Dès lors, la république romaine cherche son salut dans la fuite en avant. La conquête, poussée de plus en plus loin, permet de colmater les brèches, qu’il s’agisse du paysan-soldat ou du paysan resté aux champs. En effet, elle fournit aux soldats le butin, permet de distribuer aux vétérans soldes, primes de démobilisation et terres (toutes trois souvent fournies par la conquête elle-même), et ainsi contient la révolte des mobilisés. Le butin est surtout la proie des généraux et de ceux qui les entourent, mais les soldats sont aussi de la fête. En l’an 200, les vétérans de Scipion l’Africain reçoivent une dotation de terre pour chaque année passée dans les légions en Espagne ou en Afrique. Sylla, de son côté, autorise le pillage des cités, distribue aux soldats primes et récompenses, attribue des terres à 120 000 de ses vétérans. Les soldats de César ont leur part de butin, et leur solde est pratiquement doublée. A leur départ de l’armée, ses vétérans reçoivent, non seulement des parcelles de terre (c’est le cas de 50 000 d’entre eux), mais aussi, lors de son triomphe en 46, des primes de 5 000, 6 000 deniers ou davantage, proportionnellement, pour les officiers. Au temps d’Auguste, le premier empereur romain, les soldats recevaient désormais régulièrement des primes ou des terres à leur démobilisation [36].

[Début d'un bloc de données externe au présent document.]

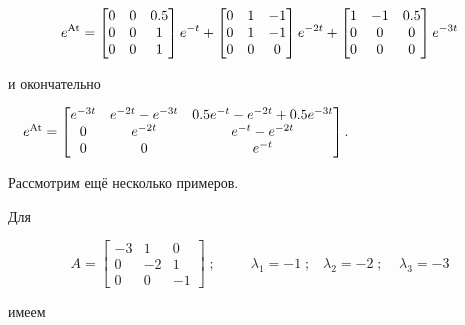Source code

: \begin{equation*}
e^{\normalsubformula{\text{At}}}=\left[\begin{matrix}0&0&0.5\\0&0&1\\0&0&1\end{matrix}\right]e^{-t}+\left[\begin{matrix}0&1&-1\\0&1&-1\\0&0&0\end{matrix}\right]e^{-2t}+\left[\begin{matrix}1&-1&0.5\\0&0&0\\0&0&0\end{matrix}\right]e^{-3t}
\end{equation*}

		и окончательно



		\ \ 
		$e^{\normalsubformula{\text{At}}}=\left[\begin{matrix}e^{-3t}&e^{-2t}-e^{-3t}&0.5e^{-t}-e^{-2t}+0.5e^{-3t}\\0&e^{-2t}&e^{-t}-e^{-2t}\\0&0&e^{-t}\end{matrix}\right]$.



		Рассмотрим ещё несколько примеров.



		Для


\begin{equation*}
A=\left[\begin{matrix}-3&1&0\\0&-2&1\\0&0&-1\end{matrix}\right]\;;\;\;\;\;\;\;\;\;\;\lambda _1=-1\;;\;\;\;\lambda _2=-2\;;\;\;\;\;\lambda _3=-3
\end{equation*}

		имеем


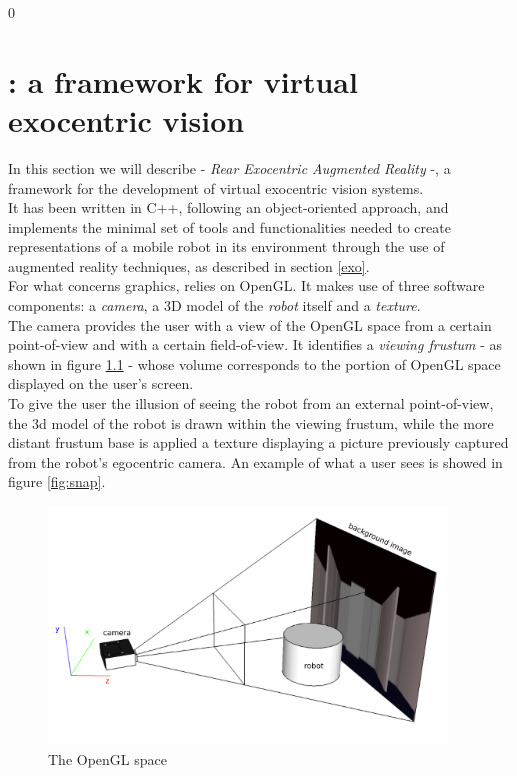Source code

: \setcounter{figure}{0}
\setcounter{table}{0}
\setcounter{lstlisting} {0}

\chapter{\framework{}: a framework for virtual exocentric vision}
\label{rear}
\minitoc

In this section we will describe \framework{} - 
\textit{Rear Exocentric Augmented Reality} -, a framework 
for the development of virtual exocentric vision systems.
\\
It has been written in C++, following an object-oriented 
approach, and implements the minimal set of tools and functionalities 
needed to create representations of a mobile robot in its environment 
through the use of augmented reality techniques, as described in 
section \ref{exo}.
\\
For what concerns graphics, \framework{} relies on OpenGL.
It makes use of three software components: a \textit{camera}, 
a 3D model of the \textit{robot} itself and a \textit{texture}.
\\
The camera provides the user with a view of the OpenGL space 
from a certain point-of-view and with a certain field-of-view. 
It identifies a \textit{viewing frustum} - as shown in figure 
\ref{fig:openglspace} - whose volume corresponds to the 
portion of OpenGL space displayed on the user's screen.
\\
To give the user the illusion of seeing the robot from an 
external point-of-view, the 3d model of the robot is drawn 
within the viewing frustum, while the more distant frustum base 
is applied a texture displaying a picture previously 
captured from the robot's egocentric camera.
An example of what a user sees is showed in figure \ref{fig:snap}.

\begin{figure}[!h]
  \begin{center}
    \includegraphics[width=300pt]{img/camera_frustum_scheme.png}
    \caption{The OpenGL space}
    \label{fig:openglspace}
  \end{center}
\end{figure}

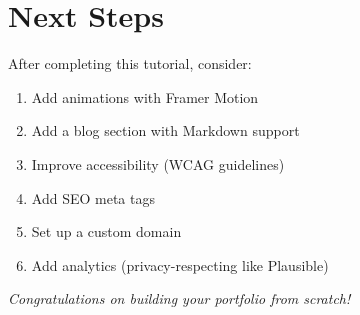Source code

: \documentclass[12pt,a4paper]{article}
\begin{document}
\section{Next Steps}

After completing this tutorial, consider:

\begin{enumerate}
    \item Add animations with Framer Motion
    \item Add a blog section with Markdown support
    \item Improve accessibility (WCAG guidelines)
    \item Add SEO meta tags
    \item Set up a custom domain
    \item Add analytics (privacy-respecting like Plausible)
\end{enumerate}

\vspace{2cm}
\begin{center}
\textit{Congratulations on building your portfolio from scratch!}
\end{center}
\end{document}
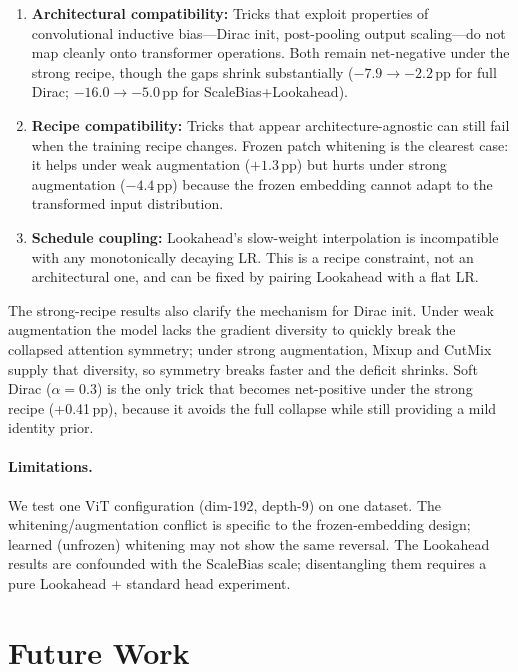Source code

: \documentclass[10pt,twocolumn]{article}
\newcommand{\pp}{\,pp}   %
\begin{document}
\begin{enumerate}[leftmargin=*, topsep=2pt, itemsep=2pt]
    \item \textbf{Architectural compatibility:} Tricks that exploit properties of convolutional inductive bias---Dirac init, post-pooling output scaling---do not map cleanly onto transformer operations.
          Both remain net-negative under the strong recipe, though the gaps shrink substantially ($-7.9 \to -2.2$\pp{} for full Dirac; $-16.0 \to -5.0$\pp{} for ScaleBias+Lookahead).
    \item \textbf{Recipe compatibility:} Tricks that appear architecture-agnostic can still fail when the training recipe changes.
          Frozen patch whitening is the clearest case: it helps under weak augmentation ($+1.3$\pp{}) but hurts under strong augmentation ($-4.4$\pp{}) because the frozen embedding cannot adapt to the transformed input distribution.
    \item \textbf{Schedule coupling:} Lookahead's slow-weight interpolation is incompatible with any monotonically decaying LR.
          This is a recipe constraint, not an architectural one, and can be fixed by pairing Lookahead with a flat LR.
\end{enumerate}

The strong-recipe results also clarify the mechanism for Dirac init.
Under weak augmentation the model lacks the gradient diversity to quickly break the collapsed attention symmetry; under strong augmentation, Mixup and CutMix supply that diversity, so symmetry breaks faster and the deficit shrinks.
Soft Dirac ($\alpha{=}0.3$) is the only trick that becomes net-positive under the strong recipe (+0.41\pp{}), because it avoids the full collapse while still providing a mild identity prior.

\paragraph{Limitations.}
We test one ViT configuration (dim-192, depth-9) on one dataset.
The whitening/augmentation conflict is specific to the frozen-embedding design; learned (unfrozen) whitening may not show the same reversal.
The Lookahead results are confounded with the ScaleBias scale; disentangling them requires a pure Lookahead + standard head experiment.

\section{Future Work}\label{sec:future}
\end{document}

Des terres, pour remplacer celles qu’il a perdues ou qu’il risque de perdre, telle est également la récompense que le paysan en voie de prolétarisation attend de la conquête. Ici aussi, c’est de prélèvement qu’il s’agit, on s’empare des terres comme on s’empare du butin. Déjà, alors qu’il ne s’agissait que de la péninsule, « il n’était pas rare, selon P.A. Brunt, que Rome s’approprie un tiers des territoires italiens conquis et une partie de ces terres était distribuée entre des romains dépourvus de terre », ajoutant : « Tout au long du IIIe siècle, la création de colonies permit, quoique insuffisamment, de faire face au désir qu’avaient les gens de posséder des terres » [37]. Au IVe siècle, une partie importante du sol du pays vaincu est confisquée, parfois le tiers ou la moitié. C’est là un ager publicus qui s’ouvre aux troupeaux des grands propriétaires romains mais où on installe aussi des colonies de ceux qui ont faim de terre [38]. En 290, quand les Romains occupent la Sabine, de nombreuses portions du territoire sont enlevées aux Sabins ; on se contente alors simplement de disperser les prélèvements, pour éviter un dépouillement exagéré [39] et, sans doute aussi, pour prévenir un soulèvement. En 232, des terres conquises dans la Gaule et le Picenum (c’est-à-dire les actuelles Marches italiennes) sont distribuées à 60 000 citoyens démunis [40]. Cette pratique se poursuivra tout au long de la République. Sous César, 80 000 pauvres trouvent des terres à l’étranger, une grande partie venant de Rome. Encore faut-il préciser qu’ils n’occupent pas seulement les terres libres, il faut exproprier la population locale [41].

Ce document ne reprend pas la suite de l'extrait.